The holidays are a wonderful time of year, from the music to the outfits to the food. The one thing that isn’t wonderful, though, is our collective money spending. It’s pretty predictable, year after year: We completely forget to save for Christmas and then, a month before December, we freak out because we aren’t really sure how we will afford all the extravagance of the holidays. From the gifts for family and friends to the hostess gifts for all those parties you plan to attend to Christmas cards for your distant relatives and ex-coworkers, it can all add up. Thankfully, there IS a way to budget for the holidays without going broke (or going crazy!).

Thanks to these 20 tips (especially #1 and DEFINITELY #20), you can go into the holidays resting assured that you won’t go broke for once.

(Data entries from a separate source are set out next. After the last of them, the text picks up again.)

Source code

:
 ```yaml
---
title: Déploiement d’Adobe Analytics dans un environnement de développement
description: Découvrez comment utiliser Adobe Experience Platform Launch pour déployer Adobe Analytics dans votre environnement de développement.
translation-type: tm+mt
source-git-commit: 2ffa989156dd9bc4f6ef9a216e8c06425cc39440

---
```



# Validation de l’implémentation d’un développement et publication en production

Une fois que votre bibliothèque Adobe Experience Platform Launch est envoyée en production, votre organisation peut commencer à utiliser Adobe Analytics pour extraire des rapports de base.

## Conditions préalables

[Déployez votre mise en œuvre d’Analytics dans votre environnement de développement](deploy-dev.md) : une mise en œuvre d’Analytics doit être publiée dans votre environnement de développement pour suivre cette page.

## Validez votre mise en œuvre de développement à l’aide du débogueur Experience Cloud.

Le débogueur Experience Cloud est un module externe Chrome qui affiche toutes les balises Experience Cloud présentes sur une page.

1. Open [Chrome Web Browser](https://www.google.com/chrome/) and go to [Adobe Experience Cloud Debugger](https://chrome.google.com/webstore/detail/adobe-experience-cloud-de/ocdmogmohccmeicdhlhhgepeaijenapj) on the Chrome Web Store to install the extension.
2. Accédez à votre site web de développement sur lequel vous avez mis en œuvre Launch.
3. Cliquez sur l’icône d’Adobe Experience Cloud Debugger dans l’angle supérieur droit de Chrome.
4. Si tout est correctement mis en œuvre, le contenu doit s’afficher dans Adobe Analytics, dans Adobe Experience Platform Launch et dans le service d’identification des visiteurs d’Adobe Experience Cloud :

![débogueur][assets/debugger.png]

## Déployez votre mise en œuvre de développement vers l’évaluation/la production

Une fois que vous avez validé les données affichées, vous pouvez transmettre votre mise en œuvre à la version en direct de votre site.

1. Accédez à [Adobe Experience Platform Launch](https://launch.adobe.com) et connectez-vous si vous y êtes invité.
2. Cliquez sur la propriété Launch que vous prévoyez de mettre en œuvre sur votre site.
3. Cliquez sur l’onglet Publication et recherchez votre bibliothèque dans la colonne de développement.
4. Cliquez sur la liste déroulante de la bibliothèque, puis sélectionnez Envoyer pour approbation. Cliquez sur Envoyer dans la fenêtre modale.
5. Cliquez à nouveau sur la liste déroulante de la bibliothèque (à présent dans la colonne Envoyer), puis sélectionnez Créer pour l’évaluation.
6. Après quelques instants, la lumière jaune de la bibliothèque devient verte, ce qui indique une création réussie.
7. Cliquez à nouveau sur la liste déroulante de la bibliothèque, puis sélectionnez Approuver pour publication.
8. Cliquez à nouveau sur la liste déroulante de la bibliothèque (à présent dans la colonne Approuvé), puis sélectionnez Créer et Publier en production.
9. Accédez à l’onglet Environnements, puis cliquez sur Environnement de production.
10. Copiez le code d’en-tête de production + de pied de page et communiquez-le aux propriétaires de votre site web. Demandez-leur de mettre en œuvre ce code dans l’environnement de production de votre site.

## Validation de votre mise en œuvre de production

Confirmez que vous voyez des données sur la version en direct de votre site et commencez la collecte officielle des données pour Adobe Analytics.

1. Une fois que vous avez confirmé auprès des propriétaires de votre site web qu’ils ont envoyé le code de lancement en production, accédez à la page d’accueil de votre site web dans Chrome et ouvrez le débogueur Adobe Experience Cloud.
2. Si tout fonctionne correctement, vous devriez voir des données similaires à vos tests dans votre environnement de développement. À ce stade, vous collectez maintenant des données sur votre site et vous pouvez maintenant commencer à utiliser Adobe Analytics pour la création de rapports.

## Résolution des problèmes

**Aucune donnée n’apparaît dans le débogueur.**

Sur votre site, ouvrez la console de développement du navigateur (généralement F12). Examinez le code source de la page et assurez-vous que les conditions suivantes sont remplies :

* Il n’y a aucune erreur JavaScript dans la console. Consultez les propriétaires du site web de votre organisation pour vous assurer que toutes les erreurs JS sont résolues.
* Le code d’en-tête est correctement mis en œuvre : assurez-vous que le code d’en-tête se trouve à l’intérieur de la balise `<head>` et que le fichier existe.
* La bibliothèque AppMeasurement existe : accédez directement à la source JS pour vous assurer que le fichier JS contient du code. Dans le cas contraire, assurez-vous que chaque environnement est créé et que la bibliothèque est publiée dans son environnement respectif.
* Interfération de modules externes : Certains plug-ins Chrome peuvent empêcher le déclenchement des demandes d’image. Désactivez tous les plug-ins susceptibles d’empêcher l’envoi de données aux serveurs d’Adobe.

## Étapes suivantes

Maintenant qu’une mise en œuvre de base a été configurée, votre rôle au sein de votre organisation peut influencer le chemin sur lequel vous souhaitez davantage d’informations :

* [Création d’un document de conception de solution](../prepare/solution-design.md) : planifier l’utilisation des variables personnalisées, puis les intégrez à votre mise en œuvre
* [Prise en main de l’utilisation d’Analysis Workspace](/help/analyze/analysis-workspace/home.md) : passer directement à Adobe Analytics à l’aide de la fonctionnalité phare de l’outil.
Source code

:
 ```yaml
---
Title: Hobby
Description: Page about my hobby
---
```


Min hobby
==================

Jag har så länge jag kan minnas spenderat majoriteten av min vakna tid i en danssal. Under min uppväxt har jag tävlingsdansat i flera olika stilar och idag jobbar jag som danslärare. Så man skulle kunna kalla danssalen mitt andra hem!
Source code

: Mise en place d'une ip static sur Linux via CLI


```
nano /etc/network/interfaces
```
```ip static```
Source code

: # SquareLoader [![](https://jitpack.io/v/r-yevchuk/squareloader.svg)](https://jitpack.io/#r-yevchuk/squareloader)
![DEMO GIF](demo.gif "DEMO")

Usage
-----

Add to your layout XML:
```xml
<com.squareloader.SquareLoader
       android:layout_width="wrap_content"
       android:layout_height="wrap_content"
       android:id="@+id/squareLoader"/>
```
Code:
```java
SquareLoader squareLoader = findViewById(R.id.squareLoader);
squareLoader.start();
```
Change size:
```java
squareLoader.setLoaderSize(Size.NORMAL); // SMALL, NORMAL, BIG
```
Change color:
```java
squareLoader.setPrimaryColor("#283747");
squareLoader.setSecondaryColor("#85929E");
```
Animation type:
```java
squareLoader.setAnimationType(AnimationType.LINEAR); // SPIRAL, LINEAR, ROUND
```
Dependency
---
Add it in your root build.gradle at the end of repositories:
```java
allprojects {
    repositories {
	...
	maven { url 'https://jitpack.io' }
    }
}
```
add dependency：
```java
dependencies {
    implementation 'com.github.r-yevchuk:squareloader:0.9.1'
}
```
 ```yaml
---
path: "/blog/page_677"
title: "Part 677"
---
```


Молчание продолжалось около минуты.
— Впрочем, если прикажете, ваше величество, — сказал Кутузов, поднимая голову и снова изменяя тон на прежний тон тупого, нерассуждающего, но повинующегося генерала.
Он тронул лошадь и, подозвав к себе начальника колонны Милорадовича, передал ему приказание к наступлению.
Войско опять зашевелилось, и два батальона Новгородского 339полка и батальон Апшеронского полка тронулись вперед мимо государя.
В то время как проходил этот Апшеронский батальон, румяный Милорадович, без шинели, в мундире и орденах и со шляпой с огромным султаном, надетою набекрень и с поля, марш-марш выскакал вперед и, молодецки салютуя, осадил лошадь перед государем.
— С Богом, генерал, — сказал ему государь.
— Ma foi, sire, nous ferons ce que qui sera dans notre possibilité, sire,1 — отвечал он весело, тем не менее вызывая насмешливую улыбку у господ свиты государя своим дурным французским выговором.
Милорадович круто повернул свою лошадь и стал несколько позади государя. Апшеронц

Although some of these tips might serve you better if you haven’t done all of your shopping yet this year there’s a lot we can all learn about budgeting for the holidays… and not going broke while still enjoying the Christmas season.

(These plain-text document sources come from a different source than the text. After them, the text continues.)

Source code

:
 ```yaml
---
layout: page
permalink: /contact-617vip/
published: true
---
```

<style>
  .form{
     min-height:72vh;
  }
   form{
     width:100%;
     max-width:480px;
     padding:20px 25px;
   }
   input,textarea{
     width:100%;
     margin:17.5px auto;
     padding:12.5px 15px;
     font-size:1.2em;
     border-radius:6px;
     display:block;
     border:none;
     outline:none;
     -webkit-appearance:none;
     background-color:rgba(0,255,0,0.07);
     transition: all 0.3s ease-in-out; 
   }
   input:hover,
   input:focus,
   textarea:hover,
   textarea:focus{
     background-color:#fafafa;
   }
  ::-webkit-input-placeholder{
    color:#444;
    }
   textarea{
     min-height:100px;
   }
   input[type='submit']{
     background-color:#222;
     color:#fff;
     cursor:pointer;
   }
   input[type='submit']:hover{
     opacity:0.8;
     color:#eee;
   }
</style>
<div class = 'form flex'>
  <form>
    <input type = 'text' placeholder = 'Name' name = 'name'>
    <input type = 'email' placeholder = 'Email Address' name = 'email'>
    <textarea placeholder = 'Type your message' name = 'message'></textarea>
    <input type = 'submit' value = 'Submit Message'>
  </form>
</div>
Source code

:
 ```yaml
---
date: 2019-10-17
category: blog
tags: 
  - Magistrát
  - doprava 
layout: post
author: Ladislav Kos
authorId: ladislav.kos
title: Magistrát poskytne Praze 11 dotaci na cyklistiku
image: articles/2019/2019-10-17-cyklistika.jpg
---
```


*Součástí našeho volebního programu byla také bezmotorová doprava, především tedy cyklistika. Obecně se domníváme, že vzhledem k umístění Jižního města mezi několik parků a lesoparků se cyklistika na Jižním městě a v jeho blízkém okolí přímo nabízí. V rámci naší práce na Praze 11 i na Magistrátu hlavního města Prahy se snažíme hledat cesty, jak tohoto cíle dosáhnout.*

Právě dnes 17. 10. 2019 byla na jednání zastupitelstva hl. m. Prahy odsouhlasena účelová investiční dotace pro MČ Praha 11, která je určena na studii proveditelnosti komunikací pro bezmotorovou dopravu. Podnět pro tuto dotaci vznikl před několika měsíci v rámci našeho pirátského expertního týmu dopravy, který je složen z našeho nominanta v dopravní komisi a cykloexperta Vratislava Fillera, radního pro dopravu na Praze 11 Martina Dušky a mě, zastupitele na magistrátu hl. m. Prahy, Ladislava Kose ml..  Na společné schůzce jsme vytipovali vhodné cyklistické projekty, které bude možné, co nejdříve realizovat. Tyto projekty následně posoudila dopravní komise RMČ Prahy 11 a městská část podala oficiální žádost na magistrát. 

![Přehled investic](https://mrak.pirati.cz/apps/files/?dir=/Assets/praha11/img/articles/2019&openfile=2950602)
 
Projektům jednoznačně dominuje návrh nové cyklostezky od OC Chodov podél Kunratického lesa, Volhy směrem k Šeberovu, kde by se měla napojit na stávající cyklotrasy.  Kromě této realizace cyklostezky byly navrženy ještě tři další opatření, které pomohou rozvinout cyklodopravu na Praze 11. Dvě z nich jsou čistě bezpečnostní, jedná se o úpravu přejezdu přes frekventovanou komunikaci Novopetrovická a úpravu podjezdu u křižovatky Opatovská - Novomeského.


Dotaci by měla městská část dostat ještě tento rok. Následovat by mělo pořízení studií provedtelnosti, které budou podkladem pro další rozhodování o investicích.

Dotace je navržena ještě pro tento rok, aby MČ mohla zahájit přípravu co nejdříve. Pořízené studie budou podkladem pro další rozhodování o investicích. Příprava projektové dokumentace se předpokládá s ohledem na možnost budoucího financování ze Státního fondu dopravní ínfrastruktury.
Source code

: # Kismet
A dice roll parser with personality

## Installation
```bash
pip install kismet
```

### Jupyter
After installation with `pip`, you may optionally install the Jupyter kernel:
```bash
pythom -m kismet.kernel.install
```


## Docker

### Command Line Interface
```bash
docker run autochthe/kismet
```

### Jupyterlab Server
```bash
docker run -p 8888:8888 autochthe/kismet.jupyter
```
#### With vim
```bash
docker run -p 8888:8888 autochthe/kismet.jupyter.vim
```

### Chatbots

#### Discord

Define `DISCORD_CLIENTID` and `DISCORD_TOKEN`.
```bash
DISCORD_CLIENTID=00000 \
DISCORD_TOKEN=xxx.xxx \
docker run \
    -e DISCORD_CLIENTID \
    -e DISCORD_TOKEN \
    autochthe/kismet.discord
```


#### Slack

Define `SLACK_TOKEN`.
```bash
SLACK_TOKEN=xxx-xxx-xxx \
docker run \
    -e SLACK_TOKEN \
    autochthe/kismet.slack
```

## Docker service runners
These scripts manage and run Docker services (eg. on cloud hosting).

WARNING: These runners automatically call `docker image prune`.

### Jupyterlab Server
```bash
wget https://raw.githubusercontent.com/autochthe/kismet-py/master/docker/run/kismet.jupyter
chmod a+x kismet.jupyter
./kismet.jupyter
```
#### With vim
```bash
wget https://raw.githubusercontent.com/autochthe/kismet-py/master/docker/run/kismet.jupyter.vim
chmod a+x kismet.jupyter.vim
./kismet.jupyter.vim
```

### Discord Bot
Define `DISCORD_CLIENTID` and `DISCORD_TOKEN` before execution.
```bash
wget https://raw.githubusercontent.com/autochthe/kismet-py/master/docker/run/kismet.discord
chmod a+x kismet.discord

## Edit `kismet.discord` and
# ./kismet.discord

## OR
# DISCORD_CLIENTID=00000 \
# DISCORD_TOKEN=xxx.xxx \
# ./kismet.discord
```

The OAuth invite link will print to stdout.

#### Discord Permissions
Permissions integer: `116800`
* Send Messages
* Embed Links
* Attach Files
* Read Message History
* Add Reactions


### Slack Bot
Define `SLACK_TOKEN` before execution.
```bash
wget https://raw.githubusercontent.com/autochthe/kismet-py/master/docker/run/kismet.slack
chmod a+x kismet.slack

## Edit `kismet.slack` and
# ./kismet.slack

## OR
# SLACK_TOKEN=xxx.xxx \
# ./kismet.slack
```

1. Download a personal finance app.

youneedabudget/Instagram

If you are planning to not spend a fortune this holiday season but still don’t have a dependable personal finance app that you rely on to track your spending, then get on it! I’m personally a huge fan of You Need A Budget (YNAB), which has four simple rules and a software system that allows you to track your spending and save for those big goals you have down the road.

2. Look at what you spent last Christmas.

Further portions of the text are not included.